**WHAT YOU WILL DO:** Copy nothing but the line with "padding: 10px 0;" and the lines that follow it to the end of the entries below, and keep the pictures out.

(DATA PROVIDED)

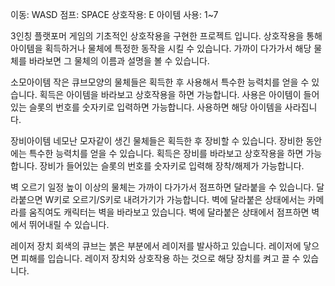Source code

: 이동: WASD
점프: SPACE
상호작용: E
아이템 사용: 1~7

3인칭 플랫포머 게임의 기초적인 상호작용을 구현한 프로젝트 입니다.
상호작용을 통해 아이템을 획득하거나 물체에 특정한 동작을 시킬 수 있습니다.
가까이 다가가서 해당 물체를 바라보면 그 물체의 이름과 설명을 볼 수 있습니다.

소모아이템
작은 큐브모양의 물체들은 획득한 후 사용해서 특수한 능력치를 얻을 수 있습니다.
획득은 아이템을 바라보고 상호작용을 하면 가능합니다.
사용은 아이템이 들어있는 슬롯의 번호를 숫자키로 입력하면 가능합니다.
사용하면 해당 아이템을 사라집니다.

장비아이템
네모난 모자같이 생긴 물체들은 획득한 후 장비할 수 있습니다.
장비한 동안에는 특수한 능력치를 얻을 수 있습니다.
획득은 장비를 바라보고 상호작용을 하면 가능합니다.
장비가 들어있는 슬롯의 번호를 숫자키로 입력해 장착/해제가 가능합니다.

벽 오르기
일정 높이 이상의 물체는 가까이 다가가서 점프하면 달라붙을 수 있습니다.
달라붙으면 W키로 오르기/S키로 내려가기가 가능합니다.
벽에 달라붙은 상태에서는 카메라를 움직여도 캐릭터는 벽을 바라보고 있습니다.
벽에 달라붙은 상태에서 점프하면 벽에서 뛰어내릴 수 있습니다.

레이저 장치
회색의 큐브는 붉은 부분에서 레이저를 발사하고 있습니다.
레이저에 닿으면 피해를 입습니다.
레이저 장치와 상호작용 하는 것으로 해당 장치를 켜고 끌 수 있습니다.

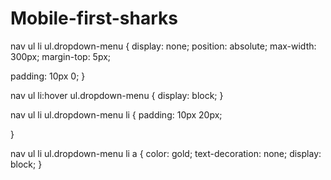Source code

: # Mobile-first-sharks


nav ul li ul.dropdown-menu {
  display: none;
  position: absolute;
  max-width: 300px;
  margin-top: 5px;
 
  padding: 10px 0;
}

nav ul li:hover ul.dropdown-menu {
  display: block;
}

nav ul li ul.dropdown-menu li {
  padding: 10px 20px;
 
}


nav ul li ul.dropdown-menu li a {
  color: gold;
  text-decoration: none;
  display: block;
}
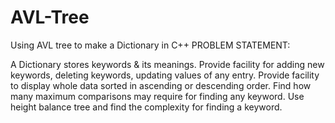 # AVL-Tree
Using AVL tree to make a Dictionary in C++
PROBLEM STATEMENT:

 A Dictionary  stores  keywords  &  its  meanings. 
 Provide  facility  for  adding  new  keywords, deleting keywords, updating values of any entry. 
 Provide  facility to display whole data sorted in ascending or descending order.
 Find how many maximum comparisons may require for finding any keyword. Use height balance tree and find the complexity
 for finding   a keyword.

(End DATA PROVIDED)

**EXPECTED ANSWER:**
  padding: 10px 0;
}

nav ul li:hover ul.dropdown-menu {
  display: block;
}

nav ul li ul.dropdown-menu li {
  padding: 10px 20px;
 
}


nav ul li ul.dropdown-menu li a {
  color: gold;
  text-decoration: none;
  display: block;
}
 # AVL-Tree
Using AVL tree to make a Dictionary in C++
PROBLEM STATEMENT:

 A Dictionary  stores  keywords  &  its  meanings. 
 Provide  facility  for  adding  new  keywords, deleting keywords, updating values of any entry. 
 Provide  facility to display whole data sorted in ascending or descending order.
 Find how many maximum comparisons may require for finding any keyword. Use height balance tree and find the complexity
 for finding   a keyword.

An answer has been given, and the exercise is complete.